Hint: First, we should draw a free body diagram for the cylinder to see the directions of the forces acting on the cylinder and get an equation of motion for the cylinder. By solving the obtained equation for the extension in the spring, we can get the required answer.
Formula used:
The buoyant force on a cylinder of surface area A and length L submerged fully in a liquid of density $\rho $ is given as
${F_B} = \sigma LAg$

Complete answer:
We are given a uniform cylinder of length L and mass M having cross-sectional area A is suspended, with its length vertical, from a fixed point by a massless spring, such that it is half submerged in a liquid of density $\sigma $ at equilibrium position.
Following is the free body diagram for the cylinder which shows the forces acting on the cylinder after it is half-submerged in the given liquid.

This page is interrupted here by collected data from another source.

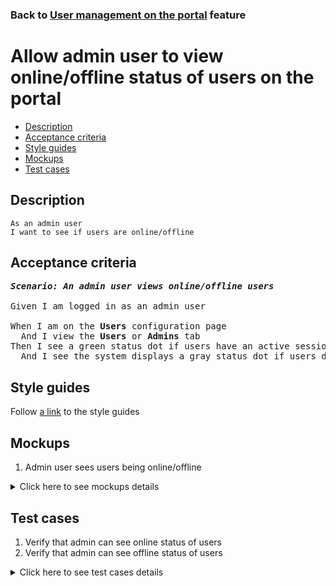 ### Back to [User management on the portal](../../README.md) feature

# Allow admin user to view online/offline status of users on the portal

- [Description](#description)
- [Acceptance criteria](#acceptance-criteria)
- [Style guides](#style-guides)
- [Mockups](#mockups)
- [Test cases](#test-cases)

## Description

    As an admin user
    I want to see if users are online/offline

## Acceptance criteria

<pre>
<b><i>Scenario: An admin user views online/offline users</i></b>

Given I am logged in as an admin user

When I am on the <b>Users</b> configuration page
  And I view the <b>Users</b> or <b>Admins</b> tab
Then I see a green status dot if users have an active session on the site
  And I see the system displays a gray status dot if users do not have an active session on the site
</pre>

## Style guides

Follow [a link](https://www.figma.com/proto/0zkkf5WC77OSpvyD6YXpFE/Style-guides?page-id=0%3A1&node-id=19%3A5368&viewport=266%2C48%2C0.54&scaling=min-zoom&starting-point-node-id=19%3A5368) to the style guides

## Mockups

1. Admin user sees users being online/offline

<details>
  <summary>Click here to see mockups details</summary>

**1. Admin user sees users being online/offline:**

![Admin user sees users being online/offline](/sports_hub_portal/desktop_application_features/user_management/images/user_management_page.png)

</details>

## Test cases

1. Verify that admin can see online status of users
2. Verify that admin can see offline status of users

<details>
  <summary>Click here to see test cases details</summary>

### **#1. Verify that admin can see online status of users**

|Preconditions|Steps|Expected result
--------------|-----|----------
|- Log in with admin account</br>- Go to the <b>Users</b> configuration page</br>- There are users with active sessions|1) Check if the status of the active users is shown as a green status dot|1) The system displays a green status dot if users have an active session on the site|

### **#2. Verify that admin can see offline status of users**

|Preconditions|Steps|Expected result
--------------|-----|----------
|- Log in with admin account</br>- Go to the <b>Users</b> configuration page</br>- There are users with inactive sessions|1) Check if the status of the not active users is shown as a gray status dot|1) The system displays a gray status dot if users do not have an active session on the site|
</details>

The mass of the cylinder is M so the force due to weight of the cylinder is Mg acting in downward direction. It is suspended by a spring whose spring constant is k. After half-submerging the cylinder in the liquid of density \[\rho \], an upward buoyant force acts on the cylinder and the spring has an extension of ${x_0}$.
Now we can write the following equation based on the directions of the forces.
$k{x_0} + {F_B} = Mg$
Here ${F_B}$ is the buoyant force which is given as
${F_B} = \sigma \times \dfrac{L}{2} \times Ag$
Using this expression in the equation of motion, we get
$k{x_0} + \sigma \times \dfrac{L}{2} \times Ag = Mg$
Now solving for ${x_0}$, we get
$
  {x_0} = \dfrac{1}{k}\left( {Mg - \dfrac{{\sigma LAg}}{2}} \right) \\
  {x_0} = \dfrac{{Mg}}{k}\left( {1 - \dfrac{{\sigma LAg}}{{2Mg}}} \right) \\
  {x_0} = \dfrac{{Mg}}{k}\left( {1 - \dfrac{{\sigma LA}}{{2M}}} \right) \\
 $

This is the required answer. Hence, the correct answer is option B.

Note:
We have used $\dfrac{L}{2}$ in the expression for the buoyant force because only half of the length of the cylinder is submerged in the liquid. The buoyant force depends only on that part of the cylinder which is submerged in the liquid.